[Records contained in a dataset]
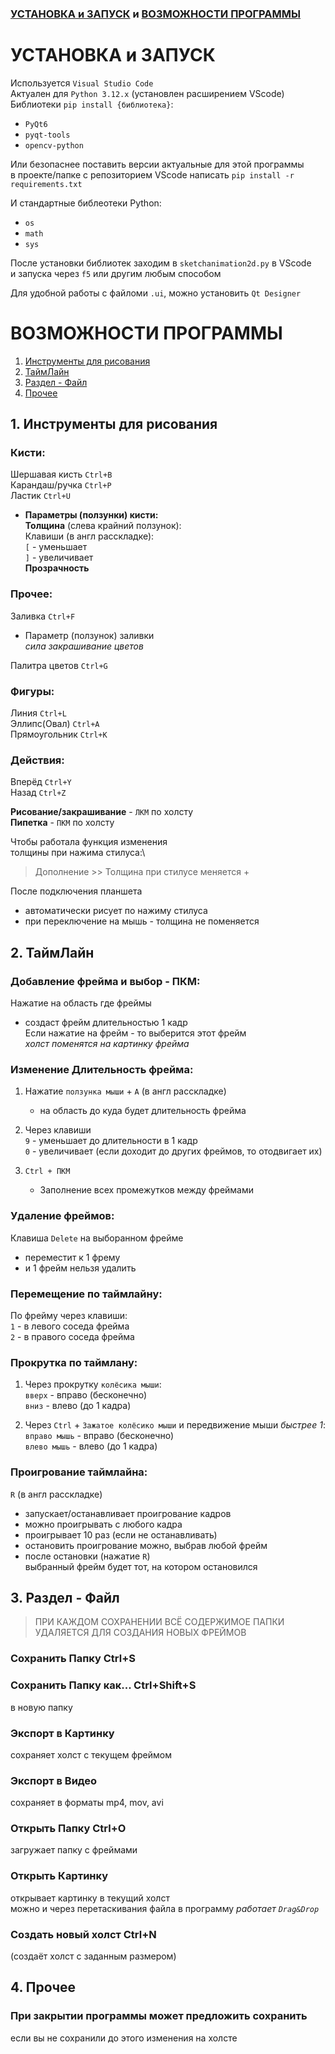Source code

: ### [УСТАНОВКА и ЗАПУСК](#raz1) и [ВОЗМОЖНОСТИ ПРОГРАММЫ](#raz2)

<a name="raz1"></a>
# УСТАНОВКА и ЗАПУСК
Используется `Visual Studio Code`\
Актуален для `Python 3.12.x` (установлен расширением VScode)\
Библиотеки `pip install {библиотека}`:
- `PyQt6`
- `pyqt-tools`
- `opencv-python`

Или безопаснее поставить версии актуальные для этой программы\
в проекте/папке с репозиторием VScode написать `pip install -r requirements.txt`

И стандартные библеотеки Python:
- `os`
- `math`
- `sys`

После установки библиотек заходим в `sketchanimation2d.py` в VScode\
и запуска через `f5` или другим любым способом

Для удобной работы с файломи `.ui`, можно установить `Qt Designer`

<a name="raz2"></a>
# ВОЗМОЖНОСТИ ПРОГРАММЫ
1. [Инструменты для рисования](#spe1)
1. [ТаймЛайн](#spe2)
1. [Раздел - Файл](#spe3)
1. [Прочее](#spe4)
   

<a name="spe1"></a>
## 1. Инструменты для рисования

### Кисти:

Шершавая кисть `Ctrl+B`\
Карандаш/ручка `Ctrl+P`\
Ластик `Ctrl+U`

* __Параметры (ползунки) кисти:__\
__Толщина__ (слева крайний ползунок):\
Клавиши (в англ расскладке):\
 `[` - уменьшает\
 `]` - увеличивает\
__Прозрачность__

### Прочее:
Заливка `Ctrl+F`
* Параметр (ползунок) заливки\
_сила закрашивание цветов_

Палитра цветов `Ctrl+G`

### Фигуры:
Линия `Ctrl+L`\
Эллипс(Овал) `Ctrl+A`\
Прямоугольник `Ctrl+K`

### Действия:
Вперёд `Ctrl+Y`\
Назад `Ctrl+Z`

__Рисование/закрашивание__ - `ЛКМ` по холсту\
__Пипетка__ - `ПКМ` по холсту

Чтобы работала функция изменения\
толщины при нажима стилуса:\
> Дополнение >> Толщина при стилусе меняется +

После подключения планшета
- автоматически рисует по нажиму стилуса
- при переключение на мышь - толщина не поменяется

<a name="spe2"></a>

## 2. ТаймЛайн

### Добавление фрейма и выбор - ПКМ:
Нажатие на область где фреймы
- создаст фрейм длительностью 1 кадр\
Если нажатие на фрейм - то выберится этот фрейм\
_холст поменятся на картинку фрейма_

### Изменение Длительность фрейма:

1) Нажатие `ползунка мыши` + `A` (в англ расскладке)
   - на область до куда будет длительность фрейма

2) Через клавиши\
`9` - уменьшает до длительности в 1 кадр\
`0` - увеличивает
(если доходит до других фреймов, то отодвигает их)

1) `Ctrl + ПКМ`
   - Заполнение всех промежутков между фреймами

### Удаление фреймов:
Клавиша `Delete` на выборанном фрейме
- переместит к 1 фрему
- и 1 фрейм нельзя удалить

### Перемещение по таймлайну:
По фрейму через клавиши:\
`1` - в левого соседа фрейма\
`2` - в правого соседа фрейма

### Прокрутка по таймлану:
1) Через прокрутку `колёсика мыши`:\
`вверх` - вправо (бесконечно)\
`вниз` - влево (до 1 кадра)

2) Через `Ctrl` + `Зажатое колёсико мыши`
и передвижение мыши _быстрее 1_:\
`вправо мышь` - вправо (бесконечно)\
`влево мышь` - влево (до 1 кадра)

### Проигрование таймлайна:
`R` (в англ расскладке)
- запускает/останавливает проигрование кадров
- можно проигрывать с любого кадра
- проигрывает 10 раз (если не останавливать)
- остановить проигрование можно, 
выбрав любой фрейм
- после остановки (нажатие `R`)\
выбранный фрейм будет тот,
на котором остановился

<a name="spe3"></a>

## 3. Раздел - Файл

> ПРИ КАЖДОМ СОХРАНЕНИИ
ВСЁ СОДЕРЖИМОЕ ПАПКИ УДАЛЯЕТСЯ
ДЛЯ СОЗДАНИЯ НОВЫХ ФРЕЙМОВ

### Сохранить Папку Ctrl+S
### Сохранить Папку как... Ctrl+Shift+S
в новую папку
### Экспорт в Картинку
сохраняет холст с текущем фреймом
### Экспорт в Видео
сохраняет в форматы mp4, mov, avi
### Открыть Папку Ctrl+O
загружает папку с фреймами
### Открыть Картинку
открывает картинку в текущий холст\
можно и через перетаскивания файла в программу
_работает `Drag&Drop`_
### Создать новый холст Ctrl+N
(создаёт холст с заданным размером)


<a name="spe4"></a>

## 4. Прочее
### При закрытии программы может предложить сохранить
если вы не сохранили до этого изменения на холсте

### Exercise description
Lines from the one containing "левого соседа фрейма\" through the last line of the data above are the only output wanted; restate them exactly.

### Task result
`1` - в левого соседа фрейма\
`2` - в правого соседа фрейма

### Прокрутка по таймлану:
1) Через прокрутку `колёсика мыши`:\
`вверх` - вправо (бесконечно)\
`вниз` - влево (до 1 кадра)

2) Через `Ctrl` + `Зажатое колёсико мыши`
и передвижение мыши _быстрее 1_:\
`вправо мышь` - вправо (бесконечно)\
`влево мышь` - влево (до 1 кадра)

### Проигрование таймлайна:
`R` (в англ расскладке)
- запускает/останавливает проигрование кадров
- можно проигрывать с любого кадра
- проигрывает 10 раз (если не останавливать)
- остановить проигрование можно, 
выбрав любой фрейм
- после остановки (нажатие `R`)\
выбранный фрейм будет тот,
на котором остановился

<a name="spe3"></a>

## 3. Раздел - Файл

> ПРИ КАЖДОМ СОХРАНЕНИИ
ВСЁ СОДЕРЖИМОЕ ПАПКИ УДАЛЯЕТСЯ
ДЛЯ СОЗДАНИЯ НОВЫХ ФРЕЙМОВ

### Сохранить Папку Ctrl+S
### Сохранить Папку как... Ctrl+Shift+S
в новую папку
### Экспорт в Картинку
сохраняет холст с текущем фреймом
### Экспорт в Видео
сохраняет в форматы mp4, mov, avi
### Открыть Папку Ctrl+O
загружает папку с фреймами
### Открыть Картинку
открывает картинку в текущий холст\
можно и через перетаскивания файла в программу
_работает `Drag&Drop`_
### Создать новый холст Ctrl+N
(создаёт холст с заданным размером)


<a name="spe4"></a>

## 4. Прочее
### При закрытии программы может предложить сохранить
если вы не сохранили до этого изменения на холсте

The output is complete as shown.